## What the task requires
How many lines of the entries below contain the string "Sequential"? State the number alone.

Segment Start: Extracted material

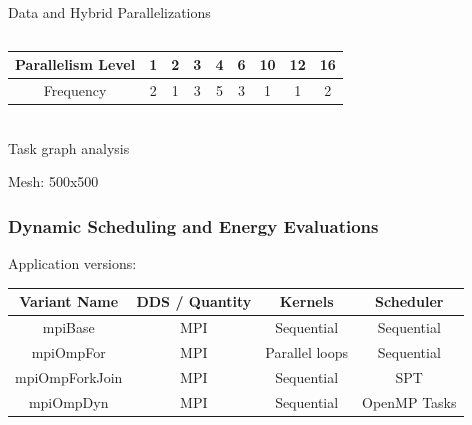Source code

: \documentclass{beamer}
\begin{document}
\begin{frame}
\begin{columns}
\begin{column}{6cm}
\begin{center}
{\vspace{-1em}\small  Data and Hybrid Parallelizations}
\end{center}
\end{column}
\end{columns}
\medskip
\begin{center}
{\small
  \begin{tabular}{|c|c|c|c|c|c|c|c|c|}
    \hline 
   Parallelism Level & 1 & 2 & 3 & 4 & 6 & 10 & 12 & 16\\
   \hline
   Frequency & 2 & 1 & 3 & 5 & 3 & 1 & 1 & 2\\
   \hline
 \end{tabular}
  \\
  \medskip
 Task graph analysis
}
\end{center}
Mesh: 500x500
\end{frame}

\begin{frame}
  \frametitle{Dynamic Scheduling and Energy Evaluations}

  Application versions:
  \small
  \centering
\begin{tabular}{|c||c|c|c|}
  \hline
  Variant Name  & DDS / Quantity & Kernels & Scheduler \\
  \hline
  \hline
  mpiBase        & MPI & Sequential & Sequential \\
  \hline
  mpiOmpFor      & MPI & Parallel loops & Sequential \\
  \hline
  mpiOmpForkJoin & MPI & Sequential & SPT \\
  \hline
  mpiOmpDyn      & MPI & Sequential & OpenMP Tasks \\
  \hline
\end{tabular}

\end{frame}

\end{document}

Segment End: Extracted material
Segment Start: Extracted material

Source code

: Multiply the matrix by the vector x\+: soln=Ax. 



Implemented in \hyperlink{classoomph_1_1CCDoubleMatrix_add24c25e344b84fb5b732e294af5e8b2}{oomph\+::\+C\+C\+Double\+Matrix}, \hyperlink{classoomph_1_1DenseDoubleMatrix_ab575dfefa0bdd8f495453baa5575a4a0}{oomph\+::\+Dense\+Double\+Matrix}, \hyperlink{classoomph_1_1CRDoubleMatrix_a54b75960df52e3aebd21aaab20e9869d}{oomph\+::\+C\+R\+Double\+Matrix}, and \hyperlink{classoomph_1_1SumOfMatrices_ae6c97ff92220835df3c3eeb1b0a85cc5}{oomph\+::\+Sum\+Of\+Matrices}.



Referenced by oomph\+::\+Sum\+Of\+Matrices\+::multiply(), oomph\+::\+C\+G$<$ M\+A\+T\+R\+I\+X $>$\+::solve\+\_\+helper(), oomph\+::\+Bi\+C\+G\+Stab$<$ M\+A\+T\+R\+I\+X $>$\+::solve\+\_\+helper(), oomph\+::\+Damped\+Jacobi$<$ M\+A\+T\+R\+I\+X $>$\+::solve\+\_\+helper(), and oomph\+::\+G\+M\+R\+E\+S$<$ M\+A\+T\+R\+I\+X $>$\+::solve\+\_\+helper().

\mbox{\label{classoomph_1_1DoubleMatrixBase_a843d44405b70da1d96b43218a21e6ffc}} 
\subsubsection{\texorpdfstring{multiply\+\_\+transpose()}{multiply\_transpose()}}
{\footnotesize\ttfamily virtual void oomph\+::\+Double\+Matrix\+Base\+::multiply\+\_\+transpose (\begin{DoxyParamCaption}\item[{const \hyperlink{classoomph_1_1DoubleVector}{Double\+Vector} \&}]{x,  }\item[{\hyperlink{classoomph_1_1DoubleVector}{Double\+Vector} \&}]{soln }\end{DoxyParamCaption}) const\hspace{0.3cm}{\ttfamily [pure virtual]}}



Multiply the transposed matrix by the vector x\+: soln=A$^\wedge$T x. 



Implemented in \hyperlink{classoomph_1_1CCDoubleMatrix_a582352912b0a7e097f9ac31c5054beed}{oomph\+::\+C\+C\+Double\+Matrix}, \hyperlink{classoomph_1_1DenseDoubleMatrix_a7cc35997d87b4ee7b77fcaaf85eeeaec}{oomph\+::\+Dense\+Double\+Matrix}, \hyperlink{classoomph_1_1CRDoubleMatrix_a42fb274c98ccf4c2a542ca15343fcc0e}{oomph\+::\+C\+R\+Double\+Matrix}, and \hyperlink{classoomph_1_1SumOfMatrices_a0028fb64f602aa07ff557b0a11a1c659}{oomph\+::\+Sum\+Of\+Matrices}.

Segment End: Extracted material
Segment Start: Extracted material

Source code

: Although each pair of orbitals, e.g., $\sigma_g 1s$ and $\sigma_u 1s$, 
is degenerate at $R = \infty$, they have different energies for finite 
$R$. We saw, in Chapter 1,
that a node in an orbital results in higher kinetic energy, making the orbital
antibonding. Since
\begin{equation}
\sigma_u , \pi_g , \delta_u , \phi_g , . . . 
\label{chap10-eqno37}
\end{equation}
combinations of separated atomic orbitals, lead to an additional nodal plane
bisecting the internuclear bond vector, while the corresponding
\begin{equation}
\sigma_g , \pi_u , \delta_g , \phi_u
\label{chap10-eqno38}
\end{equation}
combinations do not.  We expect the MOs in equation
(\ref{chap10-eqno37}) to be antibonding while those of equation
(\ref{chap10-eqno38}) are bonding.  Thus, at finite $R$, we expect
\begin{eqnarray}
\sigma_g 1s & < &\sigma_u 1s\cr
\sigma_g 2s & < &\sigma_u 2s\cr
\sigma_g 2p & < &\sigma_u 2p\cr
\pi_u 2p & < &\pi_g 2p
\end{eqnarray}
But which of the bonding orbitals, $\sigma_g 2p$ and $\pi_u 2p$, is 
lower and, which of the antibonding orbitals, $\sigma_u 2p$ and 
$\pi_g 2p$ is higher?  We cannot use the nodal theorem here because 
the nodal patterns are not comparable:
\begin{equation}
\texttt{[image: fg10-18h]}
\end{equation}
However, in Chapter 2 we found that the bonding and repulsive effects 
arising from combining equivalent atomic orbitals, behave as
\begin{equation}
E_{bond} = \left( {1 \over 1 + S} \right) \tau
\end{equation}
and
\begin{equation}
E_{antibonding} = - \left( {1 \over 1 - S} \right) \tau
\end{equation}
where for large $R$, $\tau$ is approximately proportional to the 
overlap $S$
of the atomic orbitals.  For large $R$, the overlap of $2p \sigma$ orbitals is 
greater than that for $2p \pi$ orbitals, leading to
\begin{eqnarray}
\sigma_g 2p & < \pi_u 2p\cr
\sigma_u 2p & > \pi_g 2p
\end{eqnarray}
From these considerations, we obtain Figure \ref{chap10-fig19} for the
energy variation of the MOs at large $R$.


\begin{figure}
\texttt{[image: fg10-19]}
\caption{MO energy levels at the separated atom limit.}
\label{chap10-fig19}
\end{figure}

Segment End: Extracted material

## Response to this exercise
4